BEGIN
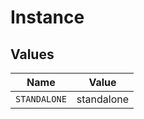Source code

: # Instance


## Values

| Name         | Value        |
| ------------ | ------------ |
| `STANDALONE` | standalone   |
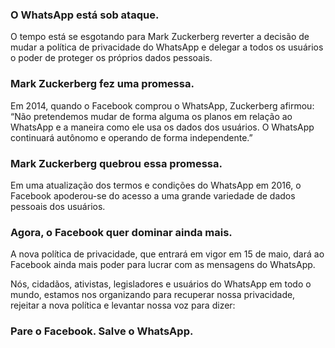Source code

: ### **O WhatsApp está sob ataque.**
O tempo está se esgotando para Mark Zuckerberg reverter a decisão de mudar a política de privacidade do WhatsApp e delegar a todos os usuários o poder de proteger os próprios dados pessoais.

### **Mark Zuckerberg fez uma promessa.**
Em 2014, quando o Facebook comprou o WhatsApp, Zuckerberg afirmou: “Não pretendemos mudar de forma alguma os planos em relação ao WhatsApp e a maneira como ele usa os dados dos usuários. O WhatsApp continuará autônomo e operando de forma independente.”

### **Mark Zuckerberg quebrou essa promessa.**
Em uma atualização dos termos e condições do WhatsApp em 2016, o Facebook apoderou-se do acesso a uma grande variedade de dados pessoais dos usuários.

### **Agora, o Facebook quer dominar ainda mais.**
A nova política de privacidade, que entrará em vigor em 15 de maio, dará ao Facebook ainda mais poder para lucrar com as mensagens do WhatsApp. 

Nós, cidadãos, ativistas, legisladores e usuários do WhatsApp em todo o mundo, estamos nos organizando para recuperar nossa privacidade, rejeitar a nova política e levantar nossa voz para dizer:

### **Pare o Facebook. Salve o WhatsApp.**
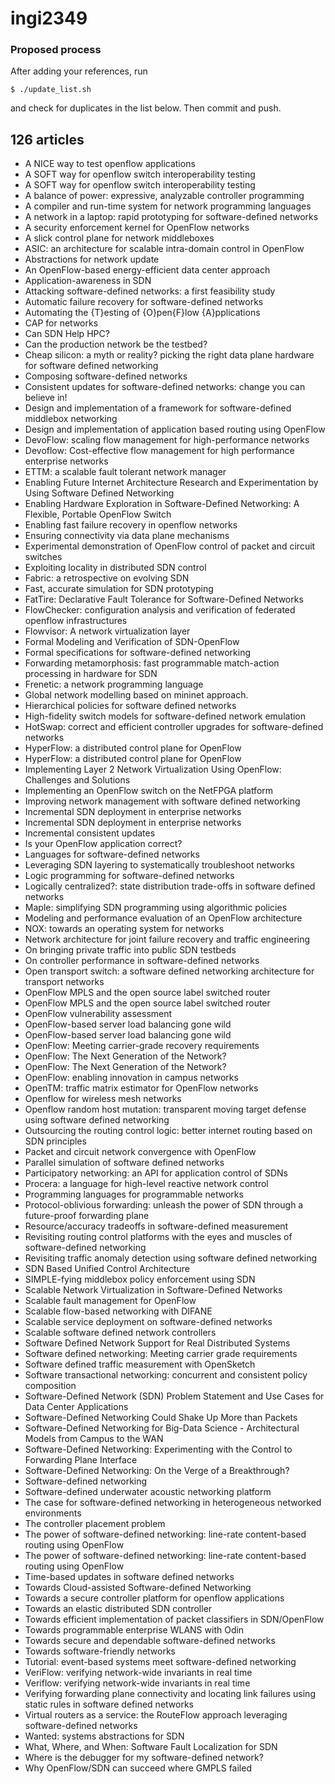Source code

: ingi2349
========

### Proposed process

After adding your references, run

    $ ./update_list.sh

and check for duplicates in the list below.
Then commit and push.

## 126 articles
* A NICE way to test openflow applications
* A SOFT way for openflow switch interoperability testing
* A SOFT way for openflow switch interoperability testing
* A balance of power: expressive, analyzable controller programming
* A compiler and run-time system for network programming languages
* A network in a laptop: rapid prototyping for software-defined networks
* A security enforcement kernel for OpenFlow networks
* A slick control plane for network middleboxes
* ASIC: an architecture for scalable intra-domain control in OpenFlow
* Abstractions for network update
* An OpenFlow-based energy-efficient data center approach
* Application-awareness in SDN
* Attacking software-defined networks: a first feasibility study
* Automatic failure recovery for software-defined networks
* Automating the {T}esting of {O}pen{F}low {A}pplications
* CAP for networks
* Can SDN Help HPC?
* Can the production network be the testbed?
* Cheap silicon: a myth or reality? picking the right data plane hardware for software defined networking
* Composing software-defined networks
* Consistent updates for software-defined networks: change you can believe in!
* Design and implementation of a framework for software-defined middlebox networking
* Design and implementation of application based routing using OpenFlow
* DevoFlow: scaling flow management for high-performance networks
* Devoflow: Cost-effective flow management for high performance enterprise networks
* ETTM: a scalable fault tolerant network manager
* Enabling Future Internet Architecture Research and Experimentation by Using Software Defined Networking
* Enabling Hardware Exploration in Software-Defined Networking: A Flexible, Portable OpenFlow Switch
* Enabling fast failure recovery in openflow networks
* Ensuring connectivity via data plane mechanisms
* Experimental demonstration of OpenFlow control of packet and circuit switches
* Exploiting locality in distributed SDN control
* Fabric: a retrospective on evolving SDN
* Fast, accurate simulation for SDN prototyping
* FatTire: Declarative Fault Tolerance for Software-Defined Networks
* FlowChecker: configuration analysis and verification of federated openflow infrastructures
* Flowvisor: A network virtualization layer
* Formal Modeling and Verification of SDN-OpenFlow
* Formal specifications for software-defined networking
* Forwarding metamorphosis: fast programmable match-action processing in hardware for SDN
* Frenetic: a network programming language
* Global network modelling based on mininet approach.
* Hierarchical policies for software defined networks
* High-fidelity switch models for software-defined network emulation
* HotSwap: correct and efficient controller upgrades for software-defined networks
* HyperFlow: a distributed control plane for OpenFlow
* HyperFlow: a distributed control plane for OpenFlow
* Implementing Layer 2 Network Virtualization Using OpenFlow: Challenges and Solutions
* Implementing an OpenFlow switch on the NetFPGA platform
* Improving network management with software defined networking
* Incremental SDN deployment in enterprise networks
* Incremental SDN deployment in enterprise networks
* Incremental consistent updates
* Is your OpenFlow application correct?
* Languages for software-defined networks
* Leveraging SDN layering to systematically troubleshoot networks
* Logic programming for software-defined networks
* Logically centralized?: state distribution trade-offs in software defined networks
* Maple: simplifying SDN programming using algorithmic policies
* Modeling and performance evaluation of an OpenFlow architecture
* NOX: towards an operating system for networks
* Network architecture for joint failure recovery and traffic engineering
* On bringing private traffic into public SDN testbeds
* On controller performance in software-defined networks
* Open transport switch: a software defined networking architecture for transport networks
* OpenFlow MPLS and the open source label switched router
* OpenFlow MPLS and the open source label switched router
* OpenFlow vulnerability assessment
* OpenFlow-based server load balancing gone wild
* OpenFlow-based server load balancing gone wild
* OpenFlow: Meeting carrier-grade recovery requirements
* OpenFlow: The Next Generation of the Network?
* OpenFlow: The Next Generation of the Network?
* OpenFlow: enabling innovation in campus networks
* OpenTM: traffic matrix estimator for OpenFlow networks
* Openflow for wireless mesh networks
* Openflow random host mutation: transparent moving target defense using software defined networking
* Outsourcing the routing control logic: better internet routing based on SDN principles
* Packet and circuit network convergence with OpenFlow
* Parallel simulation of software defined networks
* Participatory networking: an API for application control of SDNs
* Procera: a language for high-level reactive network control
* Programming languages for programmable networks
* Protocol-oblivious forwarding: unleash the power of SDN through a future-proof forwarding plane
* Resource/accuracy tradeoffs in software-defined measurement
* Revisiting routing control platforms with the eyes and muscles of software-defined networking
* Revisiting traffic anomaly detection using software defined networking
* SDN Based Unified Control Architecture
* SIMPLE-fying middlebox policy enforcement using SDN
* Scalable Network Virtualization in Software-Defined Networks
* Scalable fault management for OpenFlow
* Scalable flow-based networking with DIFANE
* Scalable service deployment on software-defined networks
* Scalable software defined network controllers
* Software Defined Network Support for Real Distributed Systems
* Software defined networking: Meeting carrier grade requirements
* Software defined traffic measurement with OpenSketch
* Software transactional networking: concurrent and consistent policy composition
* Software-Defined Network (SDN) Problem Statement and Use Cases for Data Center Applications
* Software-Defined Networking Could Shake Up More than Packets
* Software-Defined Networking for Big-Data Science - Architectural Models from Campus to the WAN
* Software-Defined Networking: Experimenting with the Control to Forwarding Plane Interface
* Software-Defined Networking: On the Verge of a Breakthrough?
* Software-defined networking
* Software-defined underwater acoustic networking platform
* The case for software-defined networking in heterogeneous networked environments
* The controller placement problem
* The power of software-defined networking: line-rate content-based routing using OpenFlow
* The power of software-defined networking: line-rate content-based routing using OpenFlow
* Time-based updates in software defined networks
* Towards Cloud-assisted Software-defined Networking
* Towards a secure controller platform for openflow applications
* Towards an elastic distributed SDN controller
* Towards efficient implementation of packet classifiers in SDN/OpenFlow
* Towards programmable enterprise WLANS with Odin
* Towards secure and dependable software-defined networks
* Towards software-friendly networks
* Tutorial: event-based systems meet software-defined networking
* VeriFlow: verifying network-wide invariants in real time
* Veriflow: verifying network-wide invariants in real time
* Verifying forwarding plane connectivity and locating link failures using static rules in software defined networks
* Virtual routers as a service: the RouteFlow approach leveraging software-defined networks
* Wanted: systems abstractions for SDN
* What, Where, and When: Software Fault Localization for SDN
* Where is the debugger for my software-defined network?
* Why OpenFlow/SDN can succeed where GMPLS failed
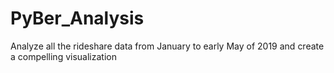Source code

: # PyBer_Analysis
Analyze all the rideshare data from January to early May of 2019 and create a compelling visualization
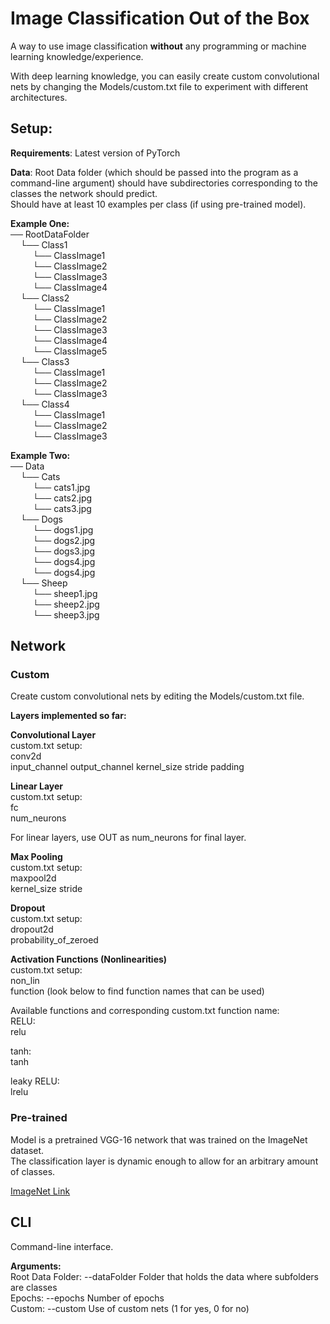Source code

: # Image Classification Out of the Box

A way to use image classification **without** any programming or machine learning knowledge/experience. 
   
With deep learning knowledge, you can easily create custom convolutional nets by changing the Models/custom.txt file to experiment with different architectures.
  
## Setup:

**Requirements**: Latest version of PyTorch

**Data**: Root Data folder (which should be passed into the program as a command-line argument) should have subdirectories corresponding to the classes the network should predict.  
Should have at least 10 examples per class (if using pre-trained model).

**Example One:**  
── RootDataFolder   
&nbsp;&nbsp;&nbsp;&nbsp;└── Class1  
&nbsp;&nbsp;&nbsp;&nbsp;&nbsp;&nbsp;&nbsp;&nbsp; └── ClassImage1  
&nbsp;&nbsp;&nbsp;&nbsp;&nbsp;&nbsp;&nbsp;&nbsp; └── ClassImage2  
&nbsp;&nbsp;&nbsp;&nbsp;&nbsp;&nbsp;&nbsp;&nbsp; └── ClassImage3  
&nbsp;&nbsp;&nbsp;&nbsp;&nbsp;&nbsp;&nbsp;&nbsp; └── ClassImage4  
&nbsp;&nbsp;&nbsp;&nbsp;└── Class2  
&nbsp;&nbsp;&nbsp;&nbsp;&nbsp;&nbsp;&nbsp;&nbsp; └── ClassImage1  
&nbsp;&nbsp;&nbsp;&nbsp;&nbsp;&nbsp;&nbsp;&nbsp; └── ClassImage2  
&nbsp;&nbsp;&nbsp;&nbsp;&nbsp;&nbsp;&nbsp;&nbsp; └── ClassImage3  
&nbsp;&nbsp;&nbsp;&nbsp;&nbsp;&nbsp;&nbsp;&nbsp; └── ClassImage4  
&nbsp;&nbsp;&nbsp;&nbsp;&nbsp;&nbsp;&nbsp;&nbsp; └── ClassImage5  
&nbsp;&nbsp;&nbsp;&nbsp;└── Class3  
&nbsp;&nbsp;&nbsp;&nbsp;&nbsp;&nbsp;&nbsp;&nbsp; └── ClassImage1  
&nbsp;&nbsp;&nbsp;&nbsp;&nbsp;&nbsp;&nbsp;&nbsp; └── ClassImage2  
&nbsp;&nbsp;&nbsp;&nbsp;&nbsp;&nbsp;&nbsp;&nbsp; └── ClassImage3  
&nbsp;&nbsp;&nbsp;&nbsp;└── Class4  
&nbsp;&nbsp;&nbsp;&nbsp;&nbsp;&nbsp;&nbsp;&nbsp; └── ClassImage1  
&nbsp;&nbsp;&nbsp;&nbsp;&nbsp;&nbsp;&nbsp;&nbsp; └── ClassImage2  
&nbsp;&nbsp;&nbsp;&nbsp;&nbsp;&nbsp;&nbsp;&nbsp; └── ClassImage3  

**Example Two:**  
── Data   
&nbsp;&nbsp;&nbsp;&nbsp;└── Cats  
&nbsp;&nbsp;&nbsp;&nbsp;&nbsp;&nbsp;&nbsp;&nbsp; └── cats1.jpg  
&nbsp;&nbsp;&nbsp;&nbsp;&nbsp;&nbsp;&nbsp;&nbsp; └── cats2.jpg  
&nbsp;&nbsp;&nbsp;&nbsp;&nbsp;&nbsp;&nbsp;&nbsp; └── cats3.jpg  
&nbsp;&nbsp;&nbsp;&nbsp;└── Dogs  
&nbsp;&nbsp;&nbsp;&nbsp;&nbsp;&nbsp;&nbsp;&nbsp; └── dogs1.jpg  
&nbsp;&nbsp;&nbsp;&nbsp;&nbsp;&nbsp;&nbsp;&nbsp; └── dogs2.jpg    
&nbsp;&nbsp;&nbsp;&nbsp;&nbsp;&nbsp;&nbsp;&nbsp; └── dogs3.jpg  
&nbsp;&nbsp;&nbsp;&nbsp;&nbsp;&nbsp;&nbsp;&nbsp; └── dogs4.jpg  
&nbsp;&nbsp;&nbsp;&nbsp;&nbsp;&nbsp;&nbsp;&nbsp; └── dogs4.jpg  
&nbsp;&nbsp;&nbsp;&nbsp;└── Sheep  
&nbsp;&nbsp;&nbsp;&nbsp;&nbsp;&nbsp;&nbsp;&nbsp; └── sheep1.jpg  
&nbsp;&nbsp;&nbsp;&nbsp;&nbsp;&nbsp;&nbsp;&nbsp; └──  sheep2.jpg  
&nbsp;&nbsp;&nbsp;&nbsp;&nbsp;&nbsp;&nbsp;&nbsp; └──  sheep3.jpg  



## Network

### Custom  
Create custom convolutional nets by editing the Models/custom.txt file.
  
**Layers implemented so far:**  
  
**Convolutional Layer**  
custom.txt setup:  
conv2d  
input_channel output_channel kernel_size stride padding  
  
**Linear Layer**  
custom.txt setup:  
fc  
num_neurons  
  
For linear layers, use OUT as num_neurons for final layer. 

**Max Pooling**  
custom.txt setup:  
maxpool2d  
kernel_size stride

**Dropout**  
custom.txt setup:  
dropout2d  
probability_of_zeroed
  
**Activation Functions (Nonlinearities)**  
custom.txt setup:  
non_lin  
function  (look below to find function names that can be used)
  
Available functions and corresponding custom.txt function name:  
RELU:  
relu

tanh:  
tanh  

leaky RELU:  
lrelu

### Pre-trained
Model is a pretrained VGG-16 network that was trained on the ImageNet dataset.  
The classification layer is dynamic enough to allow for an arbitrary amount of classes. 
  
[ImageNet Link](http://www.image-net.org/ "ImageNet Link")  
  
## CLI

Command-line interface.

**Arguments:**  
Root Data Folder: --dataFolder Folder that holds the data where subfolders are classes  
Epochs: --epochs Number of epochs  
Custom: --custom Use of custom nets (1 for yes, 0 for no)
END
Exercise requirements: Using the records above, please repeat the line with "Create custom convolutional nets by editing" and every line after it exactly, and give no other text.

Expected answer:
Create custom convolutional nets by editing the Models/custom.txt file.
  
**Layers implemented so far:**  
  
**Convolutional Layer**  
custom.txt setup:  
conv2d  
input_channel output_channel kernel_size stride padding  
  
**Linear Layer**  
custom.txt setup:  
fc  
num_neurons  
  
For linear layers, use OUT as num_neurons for final layer. 

**Max Pooling**  
custom.txt setup:  
maxpool2d  
kernel_size stride

**Dropout**  
custom.txt setup:  
dropout2d  
probability_of_zeroed
  
**Activation Functions (Nonlinearities)**  
custom.txt setup:  
non_lin  
function  (look below to find function names that can be used)
  
Available functions and corresponding custom.txt function name:  
RELU:  
relu

tanh:  
tanh  

leaky RELU:  
lrelu

### Pre-trained
Model is a pretrained VGG-16 network that was trained on the ImageNet dataset.  
The classification layer is dynamic enough to allow for an arbitrary amount of classes. 
  
[ImageNet Link](http://www.image-net.org/ "ImageNet Link")  
  
## CLI

Command-line interface.

**Arguments:**  
Root Data Folder: --dataFolder Folder that holds the data where subfolders are classes  
Epochs: --epochs Number of epochs  
Custom: --custom Use of custom nets (1 for yes, 0 for no)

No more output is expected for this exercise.